■ Activity
In the listing below, find the line that contains "- Cost optimization: <$500/month" and the line that contains "编译过后，我们便可以使用 javap 来查阅 Foo.test 方法的字节码。". Quote both and every line between them, exactly, and nothing more.
-------
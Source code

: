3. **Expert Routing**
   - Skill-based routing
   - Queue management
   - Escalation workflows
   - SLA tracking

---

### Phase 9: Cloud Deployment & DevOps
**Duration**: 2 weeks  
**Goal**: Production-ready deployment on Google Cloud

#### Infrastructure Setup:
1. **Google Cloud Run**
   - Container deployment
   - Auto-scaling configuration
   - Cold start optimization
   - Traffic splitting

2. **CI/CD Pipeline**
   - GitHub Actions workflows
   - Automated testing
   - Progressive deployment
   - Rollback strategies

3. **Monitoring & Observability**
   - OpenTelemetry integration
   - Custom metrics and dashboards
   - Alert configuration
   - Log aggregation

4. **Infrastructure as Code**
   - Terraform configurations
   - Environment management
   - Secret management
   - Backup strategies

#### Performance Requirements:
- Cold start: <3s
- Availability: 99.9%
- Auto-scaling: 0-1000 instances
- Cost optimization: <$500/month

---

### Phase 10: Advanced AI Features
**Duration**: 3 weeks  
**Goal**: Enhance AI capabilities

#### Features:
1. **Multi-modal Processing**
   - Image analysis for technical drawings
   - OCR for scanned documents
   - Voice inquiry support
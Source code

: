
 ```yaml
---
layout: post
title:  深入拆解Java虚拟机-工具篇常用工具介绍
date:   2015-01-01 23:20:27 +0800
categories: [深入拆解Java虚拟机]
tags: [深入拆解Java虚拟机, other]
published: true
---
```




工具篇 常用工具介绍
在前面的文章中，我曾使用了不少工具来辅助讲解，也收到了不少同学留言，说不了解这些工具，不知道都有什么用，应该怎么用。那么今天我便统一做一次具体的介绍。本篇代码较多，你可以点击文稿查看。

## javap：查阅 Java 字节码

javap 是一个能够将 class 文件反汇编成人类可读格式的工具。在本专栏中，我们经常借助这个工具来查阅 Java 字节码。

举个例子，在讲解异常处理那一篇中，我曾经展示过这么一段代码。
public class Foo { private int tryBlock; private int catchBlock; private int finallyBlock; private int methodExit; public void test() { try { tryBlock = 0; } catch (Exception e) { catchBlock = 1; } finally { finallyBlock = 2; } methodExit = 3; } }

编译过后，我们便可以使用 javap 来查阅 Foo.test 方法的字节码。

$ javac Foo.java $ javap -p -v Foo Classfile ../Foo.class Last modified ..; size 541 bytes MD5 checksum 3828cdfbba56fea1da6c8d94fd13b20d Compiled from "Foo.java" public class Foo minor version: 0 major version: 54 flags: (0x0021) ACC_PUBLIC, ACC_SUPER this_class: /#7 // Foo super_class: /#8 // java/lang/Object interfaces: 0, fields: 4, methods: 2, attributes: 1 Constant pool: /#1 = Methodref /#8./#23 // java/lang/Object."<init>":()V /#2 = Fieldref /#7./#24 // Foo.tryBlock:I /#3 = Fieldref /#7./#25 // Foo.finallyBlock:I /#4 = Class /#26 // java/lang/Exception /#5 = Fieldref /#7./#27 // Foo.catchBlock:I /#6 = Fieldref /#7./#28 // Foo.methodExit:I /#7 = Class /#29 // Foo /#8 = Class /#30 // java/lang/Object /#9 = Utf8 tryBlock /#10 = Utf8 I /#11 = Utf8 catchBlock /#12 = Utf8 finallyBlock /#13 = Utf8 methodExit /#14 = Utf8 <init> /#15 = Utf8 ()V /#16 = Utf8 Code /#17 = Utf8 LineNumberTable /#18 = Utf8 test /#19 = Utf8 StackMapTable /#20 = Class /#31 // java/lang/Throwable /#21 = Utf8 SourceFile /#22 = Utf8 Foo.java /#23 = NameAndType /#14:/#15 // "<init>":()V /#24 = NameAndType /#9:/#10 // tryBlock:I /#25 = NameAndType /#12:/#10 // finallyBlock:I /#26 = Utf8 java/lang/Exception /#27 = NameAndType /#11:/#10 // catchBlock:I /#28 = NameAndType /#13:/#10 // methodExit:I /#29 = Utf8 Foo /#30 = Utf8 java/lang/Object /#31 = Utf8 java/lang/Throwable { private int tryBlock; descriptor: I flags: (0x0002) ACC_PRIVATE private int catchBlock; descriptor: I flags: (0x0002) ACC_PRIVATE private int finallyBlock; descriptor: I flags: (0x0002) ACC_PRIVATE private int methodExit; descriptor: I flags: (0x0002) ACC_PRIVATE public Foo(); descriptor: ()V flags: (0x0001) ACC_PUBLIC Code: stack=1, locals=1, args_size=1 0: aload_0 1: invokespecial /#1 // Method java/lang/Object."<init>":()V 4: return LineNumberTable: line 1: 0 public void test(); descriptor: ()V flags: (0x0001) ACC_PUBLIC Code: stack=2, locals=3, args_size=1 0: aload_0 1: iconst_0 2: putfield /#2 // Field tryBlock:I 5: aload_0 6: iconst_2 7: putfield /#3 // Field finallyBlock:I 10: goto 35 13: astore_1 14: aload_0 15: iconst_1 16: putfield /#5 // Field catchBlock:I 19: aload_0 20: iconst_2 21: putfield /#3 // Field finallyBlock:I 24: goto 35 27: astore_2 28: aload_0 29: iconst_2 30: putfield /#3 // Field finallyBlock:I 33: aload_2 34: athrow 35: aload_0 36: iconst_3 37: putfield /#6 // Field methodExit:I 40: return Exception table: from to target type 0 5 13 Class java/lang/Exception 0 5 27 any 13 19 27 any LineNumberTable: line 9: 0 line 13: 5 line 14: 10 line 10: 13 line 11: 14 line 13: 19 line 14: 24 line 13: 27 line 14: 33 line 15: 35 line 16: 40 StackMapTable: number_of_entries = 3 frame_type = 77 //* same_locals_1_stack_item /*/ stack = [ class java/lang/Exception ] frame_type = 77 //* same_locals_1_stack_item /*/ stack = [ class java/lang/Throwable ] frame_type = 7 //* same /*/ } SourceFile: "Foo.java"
-------
■ Expected answer
- Cost optimization: <$500/month

---

### Phase 10: Advanced AI Features
**Duration**: 3 weeks  
**Goal**: Enhance AI capabilities

#### Features:
1. **Multi-modal Processing**
   - Image analysis for technical drawings
   - OCR for scanned documents
   - Voice inquiry support
Source code

:
 ```yaml
---
layout: post
title:  深入拆解Java虚拟机-工具篇常用工具介绍
date:   2015-01-01 23:20:27 +0800
categories: [深入拆解Java虚拟机]
tags: [深入拆解Java虚拟机, other]
published: true
---
```




工具篇 常用工具介绍
在前面的文章中，我曾使用了不少工具来辅助讲解，也收到了不少同学留言，说不了解这些工具，不知道都有什么用，应该怎么用。那么今天我便统一做一次具体的介绍。本篇代码较多，你可以点击文稿查看。

## javap：查阅 Java 字节码

javap 是一个能够将 class 文件反汇编成人类可读格式的工具。在本专栏中，我们经常借助这个工具来查阅 Java 字节码。

举个例子，在讲解异常处理那一篇中，我曾经展示过这么一段代码。
public class Foo { private int tryBlock; private int catchBlock; private int finallyBlock; private int methodExit; public void test() { try { tryBlock = 0; } catch (Exception e) { catchBlock = 1; } finally { finallyBlock = 2; } methodExit = 3; } }

编译过后，我们便可以使用 javap 来查阅 Foo.test 方法的字节码。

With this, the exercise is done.